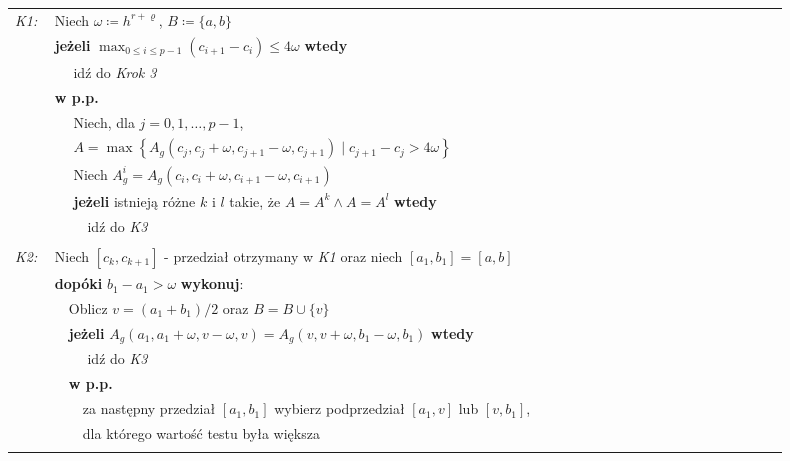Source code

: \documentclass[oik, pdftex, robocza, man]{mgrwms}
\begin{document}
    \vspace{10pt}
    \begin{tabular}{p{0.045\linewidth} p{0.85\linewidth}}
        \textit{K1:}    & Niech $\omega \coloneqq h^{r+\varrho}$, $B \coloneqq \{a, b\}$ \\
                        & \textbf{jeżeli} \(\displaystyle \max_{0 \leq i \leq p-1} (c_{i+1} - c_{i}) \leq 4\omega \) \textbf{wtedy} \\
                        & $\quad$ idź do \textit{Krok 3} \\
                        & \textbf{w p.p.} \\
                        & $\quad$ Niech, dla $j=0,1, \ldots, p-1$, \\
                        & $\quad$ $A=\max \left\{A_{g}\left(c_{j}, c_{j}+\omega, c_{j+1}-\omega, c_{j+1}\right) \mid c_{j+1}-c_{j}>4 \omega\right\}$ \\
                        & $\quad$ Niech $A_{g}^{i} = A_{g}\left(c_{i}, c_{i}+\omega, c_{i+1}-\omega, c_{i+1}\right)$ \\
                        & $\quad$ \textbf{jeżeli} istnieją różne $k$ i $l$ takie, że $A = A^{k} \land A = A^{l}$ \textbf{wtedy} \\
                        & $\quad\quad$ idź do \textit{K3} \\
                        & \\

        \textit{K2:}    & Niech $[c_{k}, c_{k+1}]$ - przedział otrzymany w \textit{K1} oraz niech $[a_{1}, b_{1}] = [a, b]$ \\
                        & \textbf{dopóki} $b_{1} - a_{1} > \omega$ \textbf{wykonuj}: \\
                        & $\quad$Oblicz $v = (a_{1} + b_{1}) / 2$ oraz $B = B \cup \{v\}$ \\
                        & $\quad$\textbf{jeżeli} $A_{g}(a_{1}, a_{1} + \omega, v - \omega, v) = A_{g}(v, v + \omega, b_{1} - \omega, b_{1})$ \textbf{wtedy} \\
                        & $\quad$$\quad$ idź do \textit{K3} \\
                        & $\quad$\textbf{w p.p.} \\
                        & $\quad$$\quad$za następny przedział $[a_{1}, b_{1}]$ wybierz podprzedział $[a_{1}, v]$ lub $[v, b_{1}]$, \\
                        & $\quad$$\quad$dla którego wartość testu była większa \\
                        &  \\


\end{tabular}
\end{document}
* * *
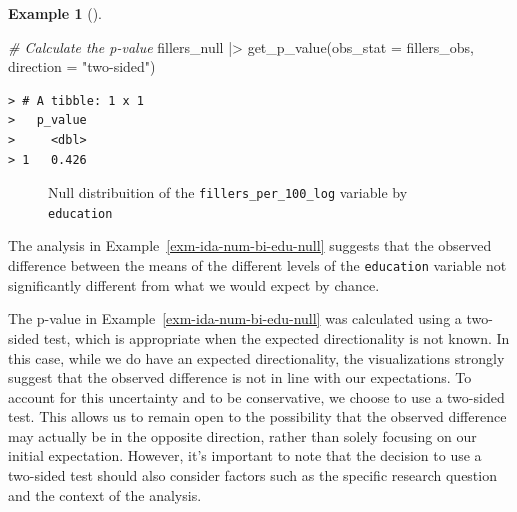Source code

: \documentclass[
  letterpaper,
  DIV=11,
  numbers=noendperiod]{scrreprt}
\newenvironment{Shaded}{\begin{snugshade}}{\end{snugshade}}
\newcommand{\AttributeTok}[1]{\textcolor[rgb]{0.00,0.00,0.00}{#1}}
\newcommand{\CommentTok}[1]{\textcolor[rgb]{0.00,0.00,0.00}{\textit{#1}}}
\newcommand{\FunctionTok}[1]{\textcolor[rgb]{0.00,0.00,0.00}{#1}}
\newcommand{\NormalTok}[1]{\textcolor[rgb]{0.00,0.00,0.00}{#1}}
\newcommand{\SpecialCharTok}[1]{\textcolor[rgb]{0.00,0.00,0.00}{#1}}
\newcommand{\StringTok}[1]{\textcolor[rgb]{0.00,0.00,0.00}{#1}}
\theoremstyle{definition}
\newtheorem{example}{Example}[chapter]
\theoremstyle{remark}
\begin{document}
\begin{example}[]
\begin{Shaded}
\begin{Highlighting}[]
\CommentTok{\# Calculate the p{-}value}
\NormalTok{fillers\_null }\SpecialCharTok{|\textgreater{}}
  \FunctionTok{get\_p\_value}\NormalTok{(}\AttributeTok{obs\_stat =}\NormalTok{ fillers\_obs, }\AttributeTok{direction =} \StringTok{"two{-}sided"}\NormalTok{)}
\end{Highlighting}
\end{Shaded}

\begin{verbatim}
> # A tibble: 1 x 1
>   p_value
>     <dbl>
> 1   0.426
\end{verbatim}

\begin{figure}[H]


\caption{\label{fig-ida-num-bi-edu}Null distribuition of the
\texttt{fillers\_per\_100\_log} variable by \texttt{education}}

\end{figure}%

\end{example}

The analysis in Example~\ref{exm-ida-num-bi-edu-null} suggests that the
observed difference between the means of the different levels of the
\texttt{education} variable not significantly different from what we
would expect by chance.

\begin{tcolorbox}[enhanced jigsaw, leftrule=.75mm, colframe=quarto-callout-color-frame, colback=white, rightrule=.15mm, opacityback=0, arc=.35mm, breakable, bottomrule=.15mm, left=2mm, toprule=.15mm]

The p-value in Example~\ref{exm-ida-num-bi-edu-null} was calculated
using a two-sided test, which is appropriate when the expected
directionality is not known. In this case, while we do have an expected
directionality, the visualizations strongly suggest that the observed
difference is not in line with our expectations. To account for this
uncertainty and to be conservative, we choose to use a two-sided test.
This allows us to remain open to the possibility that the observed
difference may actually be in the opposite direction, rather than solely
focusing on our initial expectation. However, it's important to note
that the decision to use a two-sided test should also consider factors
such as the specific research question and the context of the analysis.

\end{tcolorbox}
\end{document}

Task to carry out: Return each line of the data above that includes the word "FunctionTok".

Response:
\newcommand{\FunctionTok}[1]{\textcolor[rgb]{0.00,0.00,0.00}{#1}}
  \FunctionTok{get\_p\_value}\NormalTok{(}\AttributeTok{obs\_stat =}\NormalTok{ fillers\_obs, }\AttributeTok{direction =} \StringTok{"two{-}sided"}\NormalTok{)}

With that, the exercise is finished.